There may not be dragons and faeries, but there are dangerous enemies. There may not be people who can control fire and ice and wind, but there are soldiers fighting in the King’s army. There’s no tangible battlefield where they fight and draw blood because the battle is all around us every day. It’s an aspect of our world that our culture trains us to renounce as fantasy, but it is anything but. The spiritual realm.

And I don’t mean ghosts and ghouls and all that nonsense. If you want to know about this spiritual realm, please skip the Halloween movies and go to a REAL source: the Bible. Ephesians 6:11-12 says “Put on the full armor of God, so that you can take your stand against the devil’s schemes. For our struggle is not against flesh and blood, but against the rulers, against the authorities, against the powers of this dark world and against the spiritual forces of evil in the heavenly realms.” (Emphasis mine)

There are spiritual battles on this earth, all around us, every single day. We’re involved whether we know it or not, and if you’re a Christian the bad guys are going to pick on you especially. Evil doesn’t like when we serve God, so it tries to break us down and pull us away. And, like I said in my last post, if we try to fight it with our own strength we won’t stand a chance.

That doesn’t mean you should live in fear of spiritual forces (not all of which are evil, by the way. One member of the Trinity is the Holy Spirit, and angels count too.) Nor does it mean that we should stand around and do nothing, because “what’s the point if we can’t win anyway?” Just…no. Look back to the beginning of Ephesians 6:11. It says “Put on the full armor of God…” In this spiritual war we’re supposed to rely on God’s strength, God’s protection, God’s guidance, and our God-given weapons. Everything is God’s. This war involves us, but we aren’t the main show. The fight is between God Almighty, the Alpha and the Omega, and the devil, the used-to-be angel who had the gall to think he could be like God. The angels and demons are soldiers fighting for their own side, as are we.

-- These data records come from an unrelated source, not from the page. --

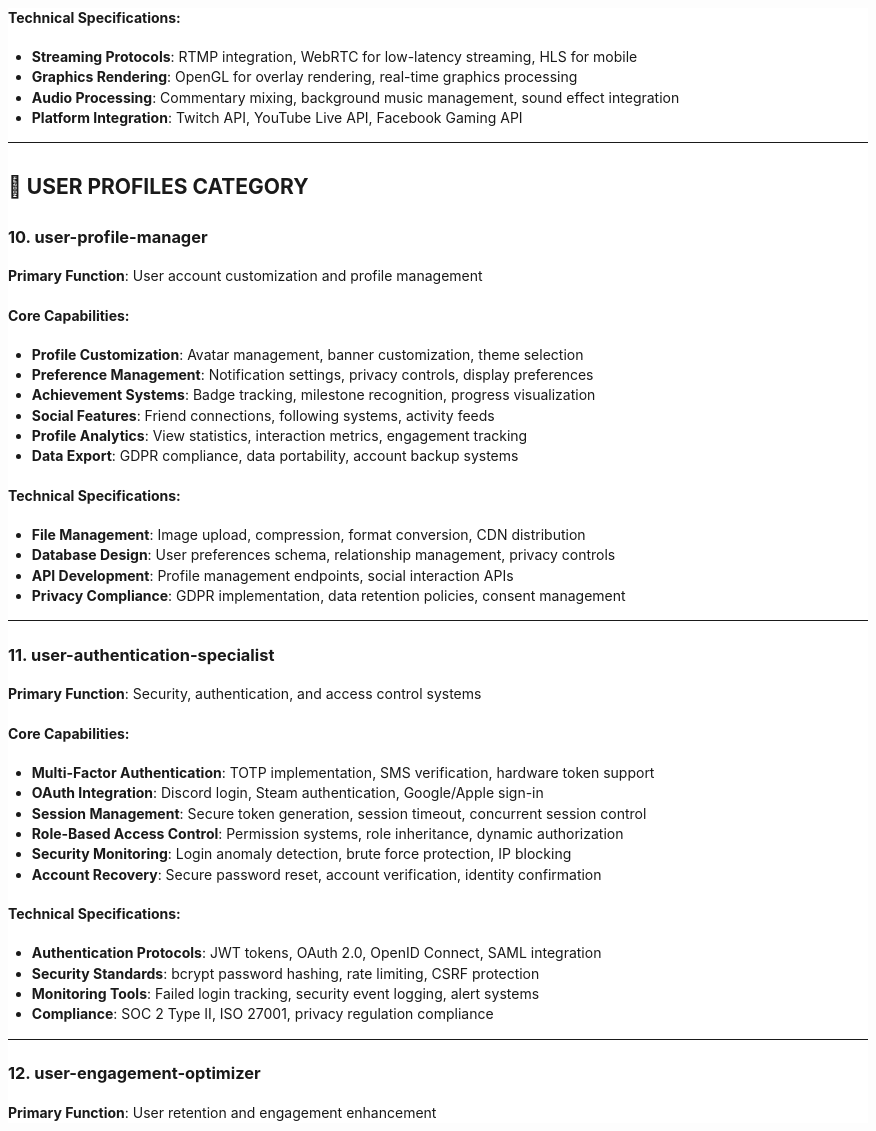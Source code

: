 #### **Technical Specifications**:
- **Streaming Protocols**: RTMP integration, WebRTC for low-latency streaming, HLS for mobile
- **Graphics Rendering**: OpenGL for overlay rendering, real-time graphics processing
- **Audio Processing**: Commentary mixing, background music management, sound effect integration
- **Platform Integration**: Twitch API, YouTube Live API, Facebook Gaming API

---

## 👤 **USER PROFILES CATEGORY**

### **10. user-profile-manager**
**Primary Function**: User account customization and profile management

#### **Core Capabilities**:
- **Profile Customization**: Avatar management, banner customization, theme selection
- **Preference Management**: Notification settings, privacy controls, display preferences
- **Achievement Systems**: Badge tracking, milestone recognition, progress visualization
- **Social Features**: Friend connections, following systems, activity feeds
- **Profile Analytics**: View statistics, interaction metrics, engagement tracking
- **Data Export**: GDPR compliance, data portability, account backup systems

#### **Technical Specifications**:
- **File Management**: Image upload, compression, format conversion, CDN distribution
- **Database Design**: User preferences schema, relationship management, privacy controls
- **API Development**: Profile management endpoints, social interaction APIs
- **Privacy Compliance**: GDPR implementation, data retention policies, consent management

---

### **11. user-authentication-specialist**
**Primary Function**: Security, authentication, and access control systems

#### **Core Capabilities**:
- **Multi-Factor Authentication**: TOTP implementation, SMS verification, hardware token support
- **OAuth Integration**: Discord login, Steam authentication, Google/Apple sign-in
- **Session Management**: Secure token generation, session timeout, concurrent session control
- **Role-Based Access Control**: Permission systems, role inheritance, dynamic authorization
- **Security Monitoring**: Login anomaly detection, brute force protection, IP blocking
- **Account Recovery**: Secure password reset, account verification, identity confirmation

#### **Technical Specifications**:
- **Authentication Protocols**: JWT tokens, OAuth 2.0, OpenID Connect, SAML integration
- **Security Standards**: bcrypt password hashing, rate limiting, CSRF protection
- **Monitoring Tools**: Failed login tracking, security event logging, alert systems
- **Compliance**: SOC 2 Type II, ISO 27001, privacy regulation compliance

---

### **12. user-engagement-optimizer**
**Primary Function**: User retention and engagement enhancement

The problem is, a lot of humans are on the devil’s side, some without even knowing it. When Adam and Eve ate that fruit, sin came into the world and into us. In that moment, humanity switched to the devil’s side. When Jesus Christ came to live a sinless life and die a heinous death bearing our sin, then rise again in an epic victory against death, He provided us a way back to God’s side. But it’s not automatic, and choosing to become a Christian and serve God doesn’t make your life easy.

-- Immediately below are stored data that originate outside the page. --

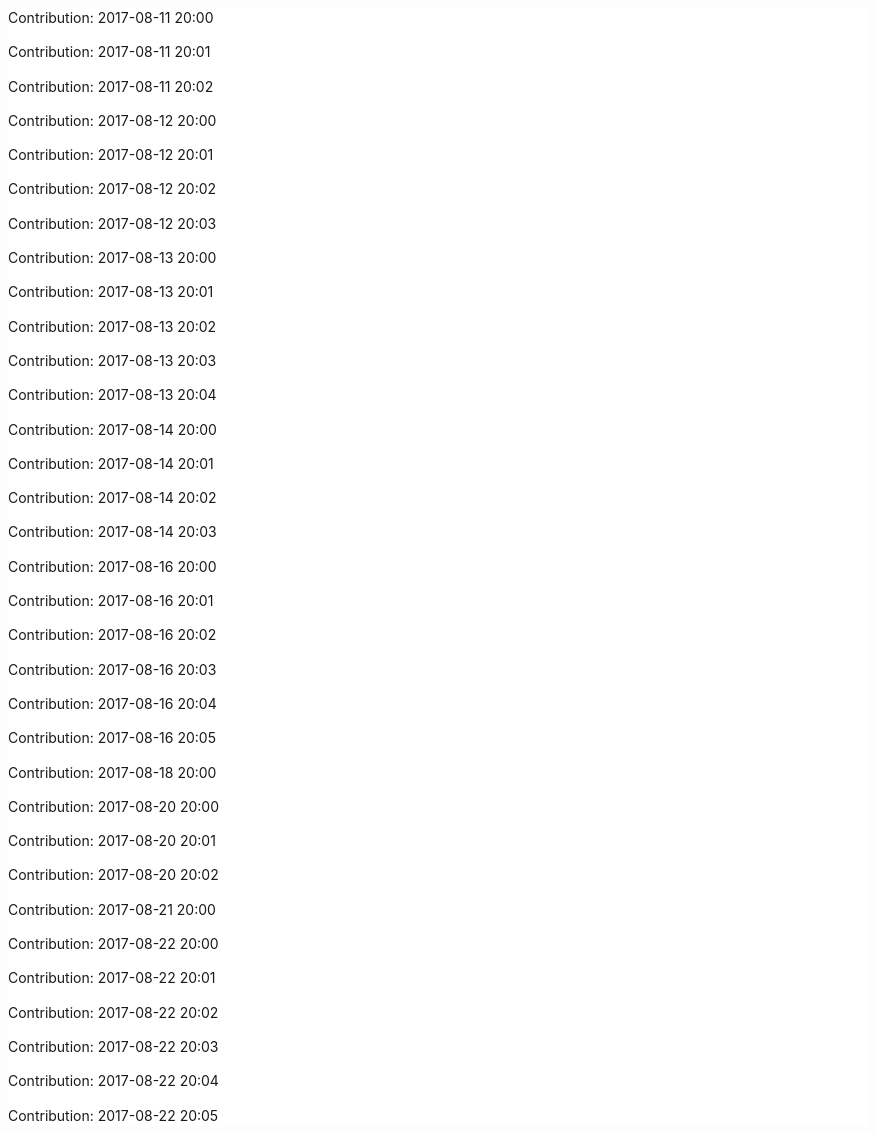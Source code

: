 Contribution: 2017-08-11 20:00

Contribution: 2017-08-11 20:01

Contribution: 2017-08-11 20:02

Contribution: 2017-08-12 20:00

Contribution: 2017-08-12 20:01

Contribution: 2017-08-12 20:02

Contribution: 2017-08-12 20:03

Contribution: 2017-08-13 20:00

Contribution: 2017-08-13 20:01

Contribution: 2017-08-13 20:02

Contribution: 2017-08-13 20:03

Contribution: 2017-08-13 20:04

Contribution: 2017-08-14 20:00

Contribution: 2017-08-14 20:01

Contribution: 2017-08-14 20:02

Contribution: 2017-08-14 20:03

Contribution: 2017-08-16 20:00

Contribution: 2017-08-16 20:01

Contribution: 2017-08-16 20:02

Contribution: 2017-08-16 20:03

Contribution: 2017-08-16 20:04

Contribution: 2017-08-16 20:05

Contribution: 2017-08-18 20:00

Contribution: 2017-08-20 20:00

Contribution: 2017-08-20 20:01

Contribution: 2017-08-20 20:02

Contribution: 2017-08-21 20:00

Contribution: 2017-08-22 20:00

Contribution: 2017-08-22 20:01

Contribution: 2017-08-22 20:02

Contribution: 2017-08-22 20:03

Contribution: 2017-08-22 20:04

Contribution: 2017-08-22 20:05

That’s what I’m striving to show in the Agonizomai series: what the life of a Christian serving God is like, and how important it is to fight these spiritual battles…and fight them with the strength God supplies. Frosted Fire is just the beginning. There are eleven other stories to tell; eleven more books with men and women who are all a part of a war so much bigger than anything they could ever stand against on their own. Will they crumble? Will they fall one by one to darkness, isolated and alone? Or will they shout the Creator’s name when they march to battle? Will they show this evil that, win or lose, they will serve God alone?